THE DATA:
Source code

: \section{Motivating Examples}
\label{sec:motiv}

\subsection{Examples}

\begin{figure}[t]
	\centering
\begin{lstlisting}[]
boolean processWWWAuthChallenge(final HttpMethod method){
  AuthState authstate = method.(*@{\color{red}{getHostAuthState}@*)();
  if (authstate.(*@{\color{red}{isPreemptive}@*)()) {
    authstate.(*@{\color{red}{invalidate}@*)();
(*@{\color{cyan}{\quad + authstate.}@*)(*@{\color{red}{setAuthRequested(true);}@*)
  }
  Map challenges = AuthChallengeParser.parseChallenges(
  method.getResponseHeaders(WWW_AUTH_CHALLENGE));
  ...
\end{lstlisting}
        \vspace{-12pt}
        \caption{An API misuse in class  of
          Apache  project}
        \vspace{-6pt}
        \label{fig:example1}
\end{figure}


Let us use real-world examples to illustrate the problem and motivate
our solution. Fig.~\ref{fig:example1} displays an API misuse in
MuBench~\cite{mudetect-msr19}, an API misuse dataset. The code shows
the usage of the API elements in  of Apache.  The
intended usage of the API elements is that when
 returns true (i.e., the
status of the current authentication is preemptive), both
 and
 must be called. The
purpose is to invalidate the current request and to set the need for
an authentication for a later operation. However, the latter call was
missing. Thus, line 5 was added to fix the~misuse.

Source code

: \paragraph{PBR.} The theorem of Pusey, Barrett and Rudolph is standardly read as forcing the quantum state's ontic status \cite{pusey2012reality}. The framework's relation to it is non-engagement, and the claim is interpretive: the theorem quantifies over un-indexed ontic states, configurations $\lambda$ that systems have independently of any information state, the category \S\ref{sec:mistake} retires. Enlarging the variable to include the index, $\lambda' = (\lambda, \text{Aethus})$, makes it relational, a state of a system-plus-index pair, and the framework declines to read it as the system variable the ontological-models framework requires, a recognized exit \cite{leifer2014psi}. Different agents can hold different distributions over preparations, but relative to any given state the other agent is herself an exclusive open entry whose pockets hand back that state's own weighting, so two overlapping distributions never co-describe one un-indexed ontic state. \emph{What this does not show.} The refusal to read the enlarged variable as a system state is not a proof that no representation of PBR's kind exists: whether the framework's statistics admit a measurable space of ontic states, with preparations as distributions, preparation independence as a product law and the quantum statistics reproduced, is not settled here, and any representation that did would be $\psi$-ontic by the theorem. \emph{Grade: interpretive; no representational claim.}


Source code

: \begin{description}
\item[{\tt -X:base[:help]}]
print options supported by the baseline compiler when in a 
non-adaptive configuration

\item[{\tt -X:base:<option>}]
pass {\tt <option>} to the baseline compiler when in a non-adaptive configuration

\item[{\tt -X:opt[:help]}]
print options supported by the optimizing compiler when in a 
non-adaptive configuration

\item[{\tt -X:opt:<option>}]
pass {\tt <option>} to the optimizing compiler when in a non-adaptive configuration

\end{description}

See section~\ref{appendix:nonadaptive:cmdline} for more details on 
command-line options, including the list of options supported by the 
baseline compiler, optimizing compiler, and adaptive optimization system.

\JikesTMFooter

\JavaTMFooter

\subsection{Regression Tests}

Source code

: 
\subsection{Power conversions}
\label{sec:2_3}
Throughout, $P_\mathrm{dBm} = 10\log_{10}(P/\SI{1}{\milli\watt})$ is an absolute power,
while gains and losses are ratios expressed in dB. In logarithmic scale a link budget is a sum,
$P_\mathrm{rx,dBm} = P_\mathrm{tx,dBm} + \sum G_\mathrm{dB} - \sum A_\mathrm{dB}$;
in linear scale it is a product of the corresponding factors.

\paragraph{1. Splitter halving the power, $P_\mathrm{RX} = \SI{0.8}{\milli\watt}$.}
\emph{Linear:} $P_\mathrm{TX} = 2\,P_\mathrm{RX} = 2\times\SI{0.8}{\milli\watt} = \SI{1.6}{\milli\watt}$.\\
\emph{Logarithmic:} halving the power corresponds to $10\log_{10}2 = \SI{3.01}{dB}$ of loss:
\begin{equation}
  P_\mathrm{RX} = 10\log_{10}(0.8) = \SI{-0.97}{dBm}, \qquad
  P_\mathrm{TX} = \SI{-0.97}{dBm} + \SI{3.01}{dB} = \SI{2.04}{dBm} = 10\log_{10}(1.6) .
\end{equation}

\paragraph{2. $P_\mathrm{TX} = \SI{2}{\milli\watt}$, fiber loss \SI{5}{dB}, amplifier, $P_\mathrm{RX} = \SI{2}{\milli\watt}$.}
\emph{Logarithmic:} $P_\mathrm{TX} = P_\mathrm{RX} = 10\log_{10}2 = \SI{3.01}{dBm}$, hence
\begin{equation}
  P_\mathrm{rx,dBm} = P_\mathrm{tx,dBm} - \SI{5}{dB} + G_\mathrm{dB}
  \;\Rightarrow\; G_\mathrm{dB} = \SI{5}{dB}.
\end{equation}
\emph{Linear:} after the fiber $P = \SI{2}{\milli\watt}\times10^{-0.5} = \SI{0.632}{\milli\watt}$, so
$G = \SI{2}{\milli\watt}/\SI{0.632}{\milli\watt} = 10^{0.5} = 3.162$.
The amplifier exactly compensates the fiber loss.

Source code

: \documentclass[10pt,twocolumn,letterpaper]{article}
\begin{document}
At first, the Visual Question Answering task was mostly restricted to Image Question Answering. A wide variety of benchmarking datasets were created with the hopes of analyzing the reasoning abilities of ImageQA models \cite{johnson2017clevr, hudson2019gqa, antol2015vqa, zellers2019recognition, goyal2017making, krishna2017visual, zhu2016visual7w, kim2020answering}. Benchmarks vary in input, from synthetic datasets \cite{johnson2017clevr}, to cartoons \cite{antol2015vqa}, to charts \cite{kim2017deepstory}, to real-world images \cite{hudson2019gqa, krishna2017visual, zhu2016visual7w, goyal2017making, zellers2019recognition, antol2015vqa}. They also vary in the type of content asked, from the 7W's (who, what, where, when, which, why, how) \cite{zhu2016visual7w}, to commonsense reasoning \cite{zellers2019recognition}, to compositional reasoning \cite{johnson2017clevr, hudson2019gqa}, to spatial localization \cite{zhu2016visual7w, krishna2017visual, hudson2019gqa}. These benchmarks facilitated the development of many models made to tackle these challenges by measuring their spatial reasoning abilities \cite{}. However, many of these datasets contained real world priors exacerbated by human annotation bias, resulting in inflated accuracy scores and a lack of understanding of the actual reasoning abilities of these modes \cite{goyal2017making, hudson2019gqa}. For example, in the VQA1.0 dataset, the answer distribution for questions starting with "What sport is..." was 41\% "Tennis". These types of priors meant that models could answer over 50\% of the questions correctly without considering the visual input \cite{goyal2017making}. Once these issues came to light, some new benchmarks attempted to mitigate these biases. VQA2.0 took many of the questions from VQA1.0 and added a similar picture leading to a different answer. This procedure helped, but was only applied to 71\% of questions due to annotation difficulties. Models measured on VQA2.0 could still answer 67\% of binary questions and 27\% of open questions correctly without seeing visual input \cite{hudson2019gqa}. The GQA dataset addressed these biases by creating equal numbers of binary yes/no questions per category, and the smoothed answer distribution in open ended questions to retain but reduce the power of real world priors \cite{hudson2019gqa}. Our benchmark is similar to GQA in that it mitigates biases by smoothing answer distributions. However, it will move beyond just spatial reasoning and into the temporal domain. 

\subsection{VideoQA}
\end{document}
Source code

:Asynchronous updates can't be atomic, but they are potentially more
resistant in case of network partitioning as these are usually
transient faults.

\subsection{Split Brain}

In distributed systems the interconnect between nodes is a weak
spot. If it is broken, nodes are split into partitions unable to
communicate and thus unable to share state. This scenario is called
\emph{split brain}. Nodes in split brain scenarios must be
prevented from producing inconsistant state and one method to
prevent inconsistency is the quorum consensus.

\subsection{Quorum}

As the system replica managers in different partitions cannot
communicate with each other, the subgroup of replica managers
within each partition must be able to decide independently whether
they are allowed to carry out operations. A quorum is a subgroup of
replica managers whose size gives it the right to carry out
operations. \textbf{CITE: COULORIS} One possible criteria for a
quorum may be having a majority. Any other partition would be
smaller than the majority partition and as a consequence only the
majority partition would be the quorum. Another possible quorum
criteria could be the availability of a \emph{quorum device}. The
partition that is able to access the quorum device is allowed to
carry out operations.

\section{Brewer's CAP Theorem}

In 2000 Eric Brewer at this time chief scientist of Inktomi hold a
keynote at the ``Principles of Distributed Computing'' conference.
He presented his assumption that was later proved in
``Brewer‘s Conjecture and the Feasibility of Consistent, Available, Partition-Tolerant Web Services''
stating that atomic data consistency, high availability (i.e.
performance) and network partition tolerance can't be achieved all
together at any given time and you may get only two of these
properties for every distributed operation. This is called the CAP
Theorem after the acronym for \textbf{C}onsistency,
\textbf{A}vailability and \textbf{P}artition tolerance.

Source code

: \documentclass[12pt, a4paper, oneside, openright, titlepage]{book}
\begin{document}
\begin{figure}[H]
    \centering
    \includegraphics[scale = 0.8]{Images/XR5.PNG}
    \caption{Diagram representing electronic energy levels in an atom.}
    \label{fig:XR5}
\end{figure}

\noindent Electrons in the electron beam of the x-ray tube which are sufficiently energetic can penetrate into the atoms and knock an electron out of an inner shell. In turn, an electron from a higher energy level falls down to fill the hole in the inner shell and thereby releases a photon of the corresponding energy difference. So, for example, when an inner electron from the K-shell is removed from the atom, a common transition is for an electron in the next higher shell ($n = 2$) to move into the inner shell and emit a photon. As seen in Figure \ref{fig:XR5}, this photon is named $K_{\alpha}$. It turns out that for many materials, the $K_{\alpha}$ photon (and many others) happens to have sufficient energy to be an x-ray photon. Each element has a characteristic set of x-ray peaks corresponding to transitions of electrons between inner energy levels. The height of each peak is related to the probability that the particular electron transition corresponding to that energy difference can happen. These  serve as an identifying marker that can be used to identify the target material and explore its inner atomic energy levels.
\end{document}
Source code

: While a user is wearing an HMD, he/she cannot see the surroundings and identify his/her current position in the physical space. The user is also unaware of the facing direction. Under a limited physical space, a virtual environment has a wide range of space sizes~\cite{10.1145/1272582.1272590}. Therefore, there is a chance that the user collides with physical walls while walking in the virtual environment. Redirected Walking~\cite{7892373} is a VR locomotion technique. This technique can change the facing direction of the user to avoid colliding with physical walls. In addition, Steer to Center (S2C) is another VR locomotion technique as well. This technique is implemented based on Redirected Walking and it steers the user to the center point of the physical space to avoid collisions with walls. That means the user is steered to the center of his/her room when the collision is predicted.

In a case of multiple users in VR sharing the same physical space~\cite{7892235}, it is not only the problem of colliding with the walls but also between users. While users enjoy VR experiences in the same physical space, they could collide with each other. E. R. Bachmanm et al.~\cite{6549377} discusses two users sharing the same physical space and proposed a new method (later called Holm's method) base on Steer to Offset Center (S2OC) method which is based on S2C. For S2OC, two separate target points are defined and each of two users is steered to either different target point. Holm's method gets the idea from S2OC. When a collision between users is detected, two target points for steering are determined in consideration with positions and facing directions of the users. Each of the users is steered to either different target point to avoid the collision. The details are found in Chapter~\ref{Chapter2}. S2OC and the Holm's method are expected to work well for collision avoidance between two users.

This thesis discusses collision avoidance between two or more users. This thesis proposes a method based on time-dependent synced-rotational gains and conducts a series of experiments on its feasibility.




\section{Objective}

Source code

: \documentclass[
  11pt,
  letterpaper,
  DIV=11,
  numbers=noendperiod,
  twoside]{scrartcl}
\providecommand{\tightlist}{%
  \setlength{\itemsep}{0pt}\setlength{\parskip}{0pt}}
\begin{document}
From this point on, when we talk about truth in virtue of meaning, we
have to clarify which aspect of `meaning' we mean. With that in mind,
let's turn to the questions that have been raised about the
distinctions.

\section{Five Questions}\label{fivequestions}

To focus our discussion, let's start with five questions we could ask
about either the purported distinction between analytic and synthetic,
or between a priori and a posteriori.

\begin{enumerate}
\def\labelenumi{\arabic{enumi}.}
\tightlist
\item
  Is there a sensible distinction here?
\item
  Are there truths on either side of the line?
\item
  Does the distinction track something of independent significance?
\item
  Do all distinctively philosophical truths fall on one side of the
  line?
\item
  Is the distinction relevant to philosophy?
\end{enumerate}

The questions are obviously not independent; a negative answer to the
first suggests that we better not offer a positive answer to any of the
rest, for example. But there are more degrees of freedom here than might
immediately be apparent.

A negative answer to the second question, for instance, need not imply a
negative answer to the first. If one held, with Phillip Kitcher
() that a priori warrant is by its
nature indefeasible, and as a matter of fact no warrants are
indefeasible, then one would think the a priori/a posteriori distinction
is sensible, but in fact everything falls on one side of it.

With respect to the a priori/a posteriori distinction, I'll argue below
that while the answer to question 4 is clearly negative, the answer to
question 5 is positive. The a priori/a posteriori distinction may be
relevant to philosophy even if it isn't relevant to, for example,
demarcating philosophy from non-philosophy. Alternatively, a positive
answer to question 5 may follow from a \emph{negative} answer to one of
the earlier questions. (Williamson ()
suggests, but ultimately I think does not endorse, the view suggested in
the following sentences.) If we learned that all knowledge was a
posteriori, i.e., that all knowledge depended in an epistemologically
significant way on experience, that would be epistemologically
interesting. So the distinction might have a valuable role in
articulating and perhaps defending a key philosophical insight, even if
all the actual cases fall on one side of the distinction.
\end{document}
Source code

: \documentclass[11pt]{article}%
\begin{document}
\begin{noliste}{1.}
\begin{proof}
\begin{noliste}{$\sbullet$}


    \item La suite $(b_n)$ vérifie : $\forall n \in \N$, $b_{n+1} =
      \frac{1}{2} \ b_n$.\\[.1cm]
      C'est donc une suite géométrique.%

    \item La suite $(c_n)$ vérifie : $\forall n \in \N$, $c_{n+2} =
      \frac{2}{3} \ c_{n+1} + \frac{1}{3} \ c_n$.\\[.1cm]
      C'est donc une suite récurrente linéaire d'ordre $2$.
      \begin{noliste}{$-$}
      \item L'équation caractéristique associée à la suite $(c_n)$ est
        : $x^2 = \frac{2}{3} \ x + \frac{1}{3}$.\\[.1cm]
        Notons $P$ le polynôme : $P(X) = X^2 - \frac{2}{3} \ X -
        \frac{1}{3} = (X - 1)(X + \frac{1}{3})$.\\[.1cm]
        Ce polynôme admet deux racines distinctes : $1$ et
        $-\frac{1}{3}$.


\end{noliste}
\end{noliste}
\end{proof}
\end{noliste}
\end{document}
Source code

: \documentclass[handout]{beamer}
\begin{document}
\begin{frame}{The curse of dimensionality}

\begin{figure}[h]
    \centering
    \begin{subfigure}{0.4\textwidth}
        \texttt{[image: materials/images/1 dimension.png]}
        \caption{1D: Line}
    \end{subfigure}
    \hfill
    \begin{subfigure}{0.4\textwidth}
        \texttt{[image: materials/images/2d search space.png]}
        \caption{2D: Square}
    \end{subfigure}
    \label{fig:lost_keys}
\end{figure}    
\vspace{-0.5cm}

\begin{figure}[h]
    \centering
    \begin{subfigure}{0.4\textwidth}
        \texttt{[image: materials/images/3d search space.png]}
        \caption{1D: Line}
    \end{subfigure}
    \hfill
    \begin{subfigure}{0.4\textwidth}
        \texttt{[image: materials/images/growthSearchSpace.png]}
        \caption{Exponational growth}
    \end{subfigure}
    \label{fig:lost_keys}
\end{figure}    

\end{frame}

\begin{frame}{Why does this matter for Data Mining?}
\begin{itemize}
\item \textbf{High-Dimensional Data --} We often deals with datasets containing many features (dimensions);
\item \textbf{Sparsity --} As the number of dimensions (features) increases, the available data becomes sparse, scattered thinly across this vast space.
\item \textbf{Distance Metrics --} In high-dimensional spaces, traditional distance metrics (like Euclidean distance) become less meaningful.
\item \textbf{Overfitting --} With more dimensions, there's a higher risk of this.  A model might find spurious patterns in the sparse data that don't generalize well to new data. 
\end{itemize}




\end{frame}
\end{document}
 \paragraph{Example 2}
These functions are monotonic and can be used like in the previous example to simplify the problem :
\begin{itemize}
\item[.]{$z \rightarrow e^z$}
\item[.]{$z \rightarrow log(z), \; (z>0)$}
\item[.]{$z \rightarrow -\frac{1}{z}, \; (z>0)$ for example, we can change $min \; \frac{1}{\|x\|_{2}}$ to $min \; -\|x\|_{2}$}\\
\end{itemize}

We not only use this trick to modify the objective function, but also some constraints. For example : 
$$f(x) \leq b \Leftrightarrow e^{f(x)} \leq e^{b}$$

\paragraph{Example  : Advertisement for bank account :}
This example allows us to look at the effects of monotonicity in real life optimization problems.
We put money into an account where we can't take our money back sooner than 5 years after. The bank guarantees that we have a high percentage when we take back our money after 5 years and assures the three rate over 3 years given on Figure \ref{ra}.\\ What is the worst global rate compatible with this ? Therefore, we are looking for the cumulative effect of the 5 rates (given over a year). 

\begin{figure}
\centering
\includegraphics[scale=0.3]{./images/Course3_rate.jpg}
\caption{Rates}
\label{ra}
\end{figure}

EXERCISE:
Scan the records above, then copy out each line that mentions "criteria".

SOLUTION TO THIS TASK:
operations. \textbf{CITE: COULORIS} One possible criteria for a
criteria could be the availability of a \emph{quorum device}. The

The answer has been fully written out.